# [THE PROBLEM]
After finding the line that contains "All notable changes", give again that line and each one following it, exactly, until the records end.

Collected data

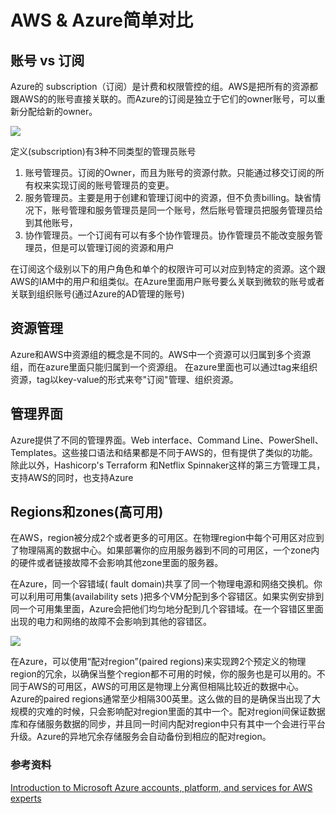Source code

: # AWS & Azure简单对比
## 账号 vs 订阅

Azure的 subscription（订阅）是计费和权限管控的组。AWS是把所有的资源都跟AWS的的账号直接关联的。而Azure的订阅是独立于它们的owner账号，可以重新分配给新的owner。


![](https://docs.microsoft.com/en-us/azure/architecture/aws-professional/images/azure-aws-account-compare.png)

定义(subscription)有3种不同类型的管理员账号

1. 账号管理员。订阅的Owner，而且为账号的资源付款。只能通过移交订阅的所有权来实现订阅的账号管理员的变更。
2. 服务管理员。主要是用于创建和管理订阅中的资源，但不负责billing。缺省情况下，账号管理和服务管理员是同一个账号，然后账号管理员把服务管理员给到其他账号，
3. 协作管理员。一个订阅有可以有多个协作管理员。协作管理员不能改变服务管理员，但是可以管理订阅的资源和用户


在订阅这个级别以下的用户角色和单个的权限许可可以对应到特定的资源。这个跟AWS的IAM中的用户和组类似。在Azure里面用户账号要么关联到微软的账号或者关联到组织账号(通过Azure的AD管理的账号)


## 资源管理
Azure和AWS中资源组的概念是不同的。AWS中一个资源可以归属到多个资源组，而在azure里面只能归属到一个资源组。 在azure里面也可以通过tag来组织资源，tag以key-value的形式来夸"订阅"管理、组织资源。


## 管理界面
Azure提供了不同的管理界面。Web interface、Command Line、PowerShell、Templates。这些接口语法和结果都是不同于AWS的，但有提供了类似的功能。除此以外，Hashicorp's Terraform 和Netflix Spinnaker这样的第三方管理工具，支持AWS的同时，也支持Azure

## Regions和zones(高可用)
在AWS，region被分成2个或者更多的可用区。在物理region中每个可用区对应到了物理隔离的数据中心。如果部署你的应用服务器到不同的可用区，一个zone内的硬件或者链接故障不会影响其他zone里面的服务器。

在Azure，同一个容错域( fault domain)共享了同一个物理电源和网络交换机。你可以利用可用集(availability sets )把多个VM分配到多个容错区。如果实例安排到同一个可用集里面，Azure会把他们均匀地分配到几个容错域。在一个容错区里面出现的电力和网络的故障不会影响到其他的容错区。

![](https://docs.microsoft.com/en-us/azure/architecture/aws-professional/images/zone-fault-domains.png)

在Azure，可以使用“配对region”(paired regions)来实现跨2个预定义的物理region的冗余，以确保当整个region都不可用的时候，你的服务也是可以用的。不同于AWS的可用区，AWS的可用区是物理上分离但相隔比较近的数据中心。Azure的paired regions通常至少相隔300英里。这么做的目的是确保当出现了大规模的灾难的时候，只会影响配对region里面的其中一个。配对region间保证数据库和存储服务数据的同步，并且同一时间内配对region中只有其中一个会进行平台升级。Azure的异地冗余存储服务会自动备份到相应的配对region。

### 参考资料

[Introduction to Microsoft Azure accounts, platform, and services for AWS experts](https://docs.microsoft.com/en-us/azure/architecture/aws-professional/index)
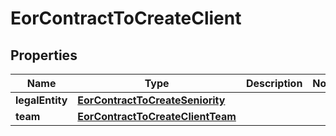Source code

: 

# EorContractToCreateClient


## Properties

| Name | Type | Description | Notes |
|------------ | ------------- | ------------- | -------------|
|**legalEntity** | [**EorContractToCreateSeniority**](EorContractToCreateSeniority.md) |  |  |
|**team** | [**EorContractToCreateClientTeam**](EorContractToCreateClientTeam.md) |  |  |



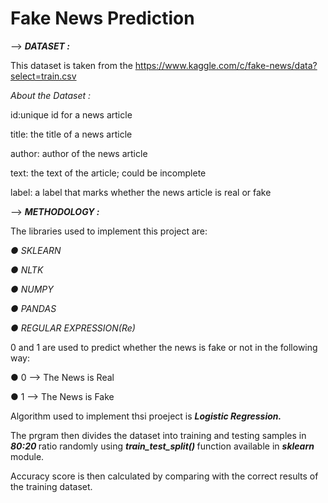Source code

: #  Fake News Prediction 

--> <i> <b> DATASET : </b> </i> 

This dataset is taken from the https://www.kaggle.com/c/fake-news/data?select=train.csv

<i> About the Dataset : </i>

id:unique id for a news article

title: the title of a news article

author: author of the news article

text: the text of the article; could be incomplete

label: a label that marks whether the news article is real or fake

--> <i> <b> METHODOLOGY : </b> </i> 

The libraries used to implement this project are:
<i>
  
● SKLEARN

● NLTK

● NUMPY

● PANDAS

● REGULAR EXPRESSION(Re)
</i>

0 and 1 are used to predict whether the news is fake or not in the following way:

● 0 --> The News is Real

● 1 --> The News is Fake

Algorithm used to implement thsi proeject is <b> <i> Logistic Regression. </i> </b>

The prgram then divides the dataset into training and testing samples in <b> <i> 80:20 </i> </b> ratio randomly using <b> <i> train_test_split() </i> </b> function available in <b> <i> sklearn </i> </b> module.

Accuracy score is then calculated by comparing with the correct results of the training dataset.

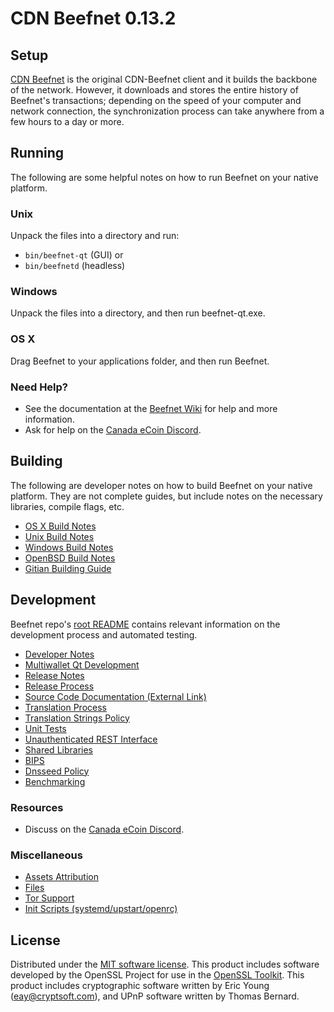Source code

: CDN Beefnet 0.13.2
=====================

Setup
---------------------
[CDN Beefnet](https://canadaecoin.ca/beefnet/download) is the original CDN-Beefnet client and it builds the backbone of the network. However, it downloads and stores the entire history of Beefnet's transactions; depending on the speed of your computer and network connection, the synchronization process can take anywhere from a few hours to a day or more.

Running
---------------------
The following are some helpful notes on how to run Beefnet on your native platform.

### Unix

Unpack the files into a directory and run:

- `bin/beefnet-qt` (GUI) or
- `bin/beefnetd` (headless)

### Windows

Unpack the files into a directory, and then run beefnet-qt.exe.

### OS X

Drag Beefnet to your applications folder, and then run Beefnet.

### Need Help?

* See the documentation at the [Beefnet Wiki](https://canadaecoin.ca/beefnet/)
for help and more information.
* Ask for help on the [Canada eCoin Discord](https://discord.gg/Z8DufnQ).

Building
---------------------
The following are developer notes on how to build Beefnet on your native platform. They are not complete guides, but include notes on the necessary libraries, compile flags, etc.

- [OS X Build Notes](build-osx.md)
- [Unix Build Notes](build-unix.md)
- [Windows Build Notes](build-windows.md)
- [OpenBSD Build Notes](build-openbsd.md)
- [Gitian Building Guide](gitian-building.md)

Development
---------------------
Beefnet repo's [root README](/README.md) contains relevant information on the development process and automated testing.

- [Developer Notes](developer-notes.md)
- [Multiwallet Qt Development](multiwallet-qt.md)
- [Release Notes](release-notes.md)
- [Release Process](release-process.md)
- [Source Code Documentation (External Link)](https://dev.visucore.com/bitcoin/doxygen/)
- [Translation Process](translation_process.md)
- [Translation Strings Policy](translation_strings_policy.md)
- [Unit Tests](unit-tests.md)
- [Unauthenticated REST Interface](REST-interface.md)
- [Shared Libraries](shared-libraries.md)
- [BIPS](bips.md)
- [Dnsseed Policy](dnsseed-policy.md)
- [Benchmarking](benchmarking.md)

### Resources
* Discuss on the [Canada eCoin Discord](https://discord.gg/Z8DufnQ).

### Miscellaneous
- [Assets Attribution](assets-attribution.md)
- [Files](files.md)
- [Tor Support](tor.md)
- [Init Scripts (systemd/upstart/openrc)](init.md)

License
---------------------
Distributed under the [MIT software license](http://www.opensource.org/licenses/mit-license.php).
This product includes software developed by the OpenSSL Project for use in the [OpenSSL Toolkit](https://www.openssl.org/). This product includes
cryptographic software written by Eric Young ([eay@cryptsoft.com](mailto:eay@cryptsoft.com)), and UPnP software written by Thomas Bernard.
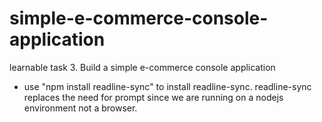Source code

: # simple-e-commerce-console-application
learnable task 3.     Build a simple e-commerce console application

- use "npm install readline-sync" to install readline-sync.
readline-sync replaces the need for prompt since we are running on a nodejs environment not a browser.

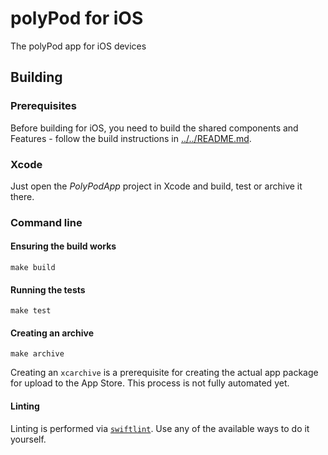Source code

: # polyPod for iOS

The polyPod app for iOS devices

## Building

### Prerequisites

Before building for iOS, you need to build the shared components and Features -
follow the build instructions in [../../README.md](../../README.md).

### Xcode

Just open the _PolyPodApp_ project in Xcode and build, test or archive it there.

### Command line

#### Ensuring the build works

    make build

#### Running the tests

    make test

#### Creating an archive

    make archive

Creating an `xcarchive` is a prerequisite for creating the actual app package
for upload to the App Store. This process is not fully automated yet.

#### Linting

Linting is performed via [`swiftlint`](https://github.com/realm/SwiftLint). Use
any of the available ways to do it yourself.
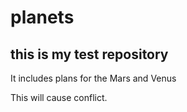 # planets

## this is my test repository

It includes plans for the Mars and Venus

This will cause conflict.
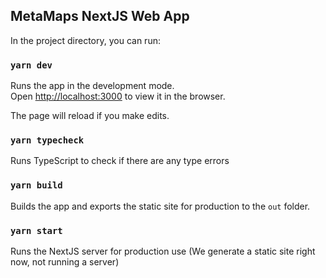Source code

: ## MetaMaps NextJS Web App

In the project directory, you can run:

### `yarn dev`

Runs the app in the development mode.<br />
Open [http://localhost:3000](http://localhost:3000) to view it in the browser.

The page will reload if you make edits.<br />

### `yarn typecheck`

Runs TypeScript to check if there are any type errors

### `yarn build`

Builds the app and exports the static site for production to the `out` folder.

### `yarn start`

Runs the NextJS server for production use (We generate a static site right now, not running a server)
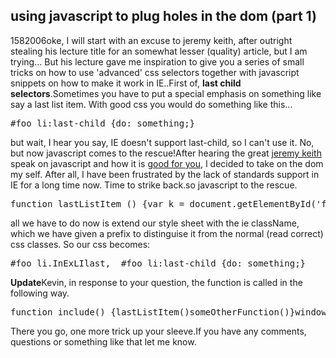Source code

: <article><h2>using javascript to plug holes in the dom (part 1)</h2><time><span class="day">15</span><span class="month">8</span><span class="year">2006</span></time>oke, I will start with an excuse to jeremy keith, after outright stealing his lecture title for an somewhat lesser (quality) article, but I am trying... But his lecture gave me inspiration to give you a series of small tricks on how to use 'advanced' css selectors together with javascript snippets on how to make it work in IE..First of, <strong>last child selectors</strong>.Sometimes you have to put a special emphasis on something like say a last list item. With good css you would do something like this...<pre>#foo li:last-child {do: something;}</pre>but wait, I hear you say, IE doesn't support last-child, so I can't use it. No, but now javascript comes to the rescue!After hearing the great <a title="adactio" href="http://adactio.com/">jeremy keith</a> speak on javascript and how it is <a title="podcast" href="http://www.vivabit.com/atmedia2006/blog/index.php/jeremy-keith-using-dom-scripting-to-plug-holes-in-css-podcast/">good for you</a>, I decided to take on the dom my self. After all, I have been frustrated by the lack of standards support in IE for a long time now. Time to strike back.so javascript to the rescue.<pre>function lastListItem () {var k = document.getElementById('foo');if (k) {var last = k.lastChild;last.className += "InExLIlast";}}</pre>all we have to do now is extend our style sheet with the ie className, which we have given a prefix to distinguise it from the normal (read correct) css classes. So our css becomes:<pre>#foo li.InExLIlast,  #foo li:last-child {do: something;}</pre><strong>Update</strong>Kevin, in response to your question, the function is called in the following way.<pre>function include() {lastListItem()someOtherFunction()}window.attachEvent("onload", include);</pre>There you go, one more trick up your sleeve.If you have any comments, questions or something like that let me know.</article>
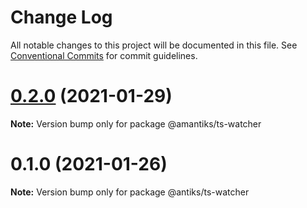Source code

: # Change Log

All notable changes to this project will be documented in this file.
See [Conventional Commits](https://conventionalcommits.org) for commit guidelines.

# [0.2.0](https://github.com/amerrit2/node-amantiks/compare/v0.1.0...v0.2.0) (2021-01-29)

**Note:** Version bump only for package @amantiks/ts-watcher





# 0.1.0 (2021-01-26)

**Note:** Version bump only for package @antiks/ts-watcher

# [OUTPUT FOR THIS EXERCISE]
All notable changes to this project will be documented in this file.
See [Conventional Commits](https://conventionalcommits.org) for commit guidelines.

# [0.2.0](https://github.com/amerrit2/node-amantiks/compare/v0.1.0...v0.2.0) (2021-01-29)

**Note:** Version bump only for package @amantiks/ts-watcher





# 0.1.0 (2021-01-26)

**Note:** Version bump only for package @antiks/ts-watcher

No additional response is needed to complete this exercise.